Net-metering battles in the US hold crucial lessons for India

21 November 2016 |

Rapid growth in the US rooftop solar market and the number of net-metering connections has opened a battle-front between utilities on one hand and solar developers and consumers on the other hand. Utilities are arguing against the rationale of giving customers full retail credit for their excess energy and vigorously challenging the current net-metering framework in many states including Arizona, Nevada, Maine, Florida, and Alabama. Future net-metering policy in these ‘battle ground states’ is now being decided by public hearings, ballots, regulatory intervention and court rulings.

Evolution of net metering policy in USA holds vital lessons for the fledgling rooftop solar market in India, which is still very small but growing rapidly (refer).

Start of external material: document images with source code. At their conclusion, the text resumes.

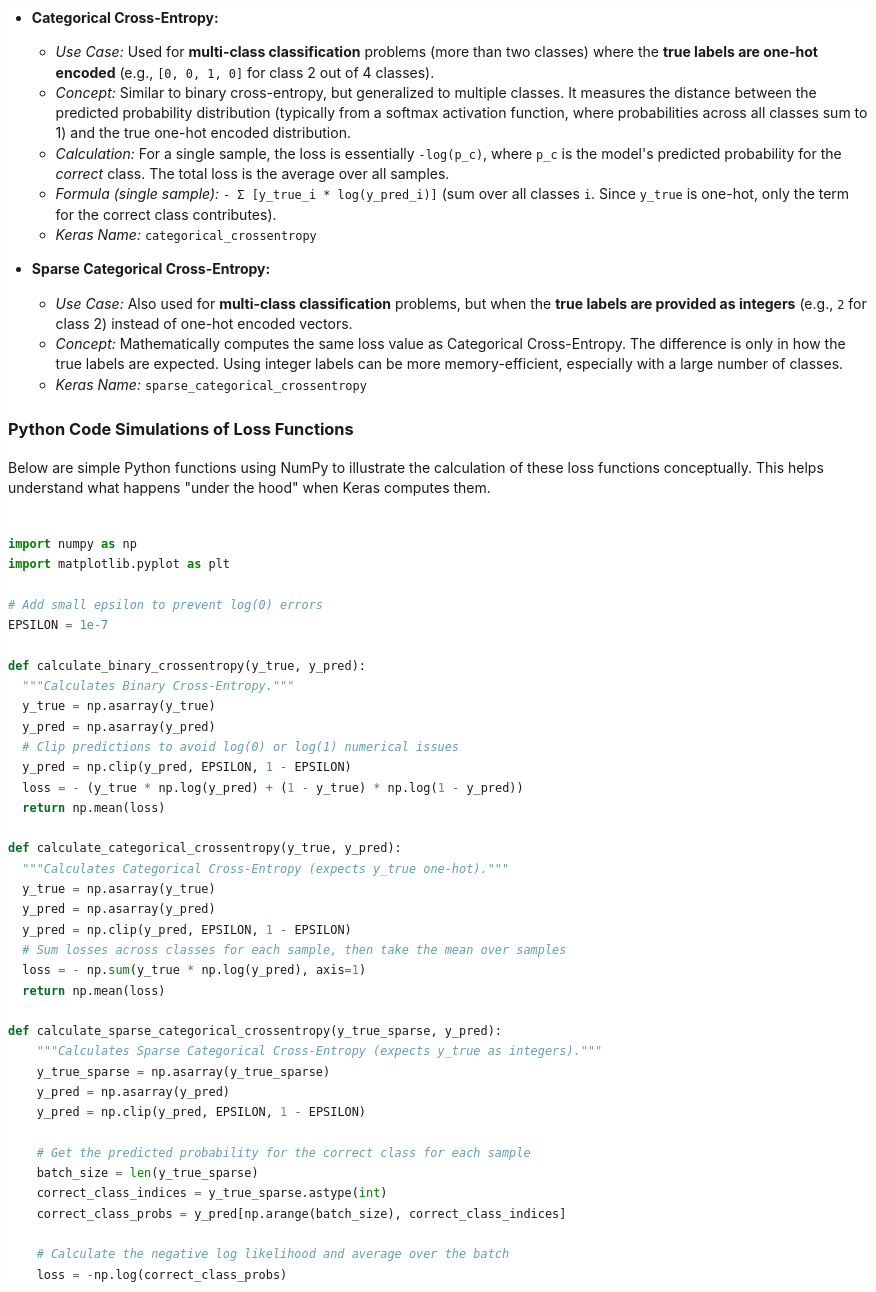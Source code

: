 *   **Categorical Cross-Entropy:**
    *   *Use Case:* Used for **multi-class classification** problems (more than two classes) where the **true labels are one-hot encoded** (e.g., `[0, 0, 1, 0]` for class 2 out of 4 classes).
    *   *Concept:* Similar to binary cross-entropy, but generalized to multiple classes. It measures the distance between the predicted probability distribution (typically from a softmax activation function, where probabilities across all classes sum to 1) and the true one-hot encoded distribution.
    *   *Calculation:* For a single sample, the loss is essentially `-log(p_c)`, where `p_c` is the model's predicted probability for the *correct* class. The total loss is the average over all samples.
    *   *Formula (single sample):* `- Σ [y_true_i * log(y_pred_i)]` (sum over all classes `i`. Since `y_true` is one-hot, only the term for the correct class contributes).
    *   *Keras Name:* `categorical_crossentropy`

*   **Sparse Categorical Cross-Entropy:**
    *   *Use Case:* Also used for **multi-class classification** problems, but when the **true labels are provided as integers** (e.g., `2` for class 2) instead of one-hot encoded vectors.
    *   *Concept:* Mathematically computes the same loss value as Categorical Cross-Entropy. The difference is only in how the true labels are expected. Using integer labels can be more memory-efficient, especially with a large number of classes.
    *   *Keras Name:* `sparse_categorical_crossentropy`


### Python Code Simulations of Loss Functions 

Below are simple Python functions using NumPy to illustrate the calculation of these loss functions conceptually. This helps understand what happens "under the hood" when Keras computes them.

```python

import numpy as np
import matplotlib.pyplot as plt 

# Add small epsilon to prevent log(0) errors
EPSILON = 1e-7

def calculate_binary_crossentropy(y_true, y_pred):
  """Calculates Binary Cross-Entropy."""
  y_true = np.asarray(y_true)
  y_pred = np.asarray(y_pred)
  # Clip predictions to avoid log(0) or log(1) numerical issues
  y_pred = np.clip(y_pred, EPSILON, 1 - EPSILON)
  loss = - (y_true * np.log(y_pred) + (1 - y_true) * np.log(1 - y_pred))
  return np.mean(loss)

def calculate_categorical_crossentropy(y_true, y_pred):
  """Calculates Categorical Cross-Entropy (expects y_true one-hot)."""
  y_true = np.asarray(y_true)
  y_pred = np.asarray(y_pred)
  y_pred = np.clip(y_pred, EPSILON, 1 - EPSILON)
  # Sum losses across classes for each sample, then take the mean over samples
  loss = - np.sum(y_true * np.log(y_pred), axis=1)
  return np.mean(loss)

def calculate_sparse_categorical_crossentropy(y_true_sparse, y_pred):
    """Calculates Sparse Categorical Cross-Entropy (expects y_true as integers)."""
    y_true_sparse = np.asarray(y_true_sparse)
    y_pred = np.asarray(y_pred)
    y_pred = np.clip(y_pred, EPSILON, 1 - EPSILON)

    # Get the predicted probability for the correct class for each sample
    batch_size = len(y_true_sparse)
    correct_class_indices = y_true_sparse.astype(int)
    correct_class_probs = y_pred[np.arange(batch_size), correct_class_indices]

    # Calculate the negative log likelihood and average over the batch
    loss = -np.log(correct_class_probs)
```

  • Many Indian utilities are already resisting net-metering connections for commercial and industrial (C&I) customers;
  • The current Indian net-metering regulations are too simplistic and they need to be overhauled urgently for sustainable growth of rooftop solar in India;
  • Waivers provided for promoting the rooftop solar market need to be phased out over time and both utilities and customers should be aware about how this transition will happen;

Last year, a decision by Public Utilities Commission (equivalent to a state electricity regulator in India) allowed utilities in Nevada to reduce net-metering credit provided to consumers by as much as 75%. Most installers and customers were badly hit by this decision, which led SolarCity, one the largest installers, to completely stop new deployments in Nevada. The original ruling revoked net-metering benefits for around 32,000 customers, who won relief only after a long regulatory battle and reliance on grandfathering provisions. If something similar were to happen in India, customers here may not be as lucky.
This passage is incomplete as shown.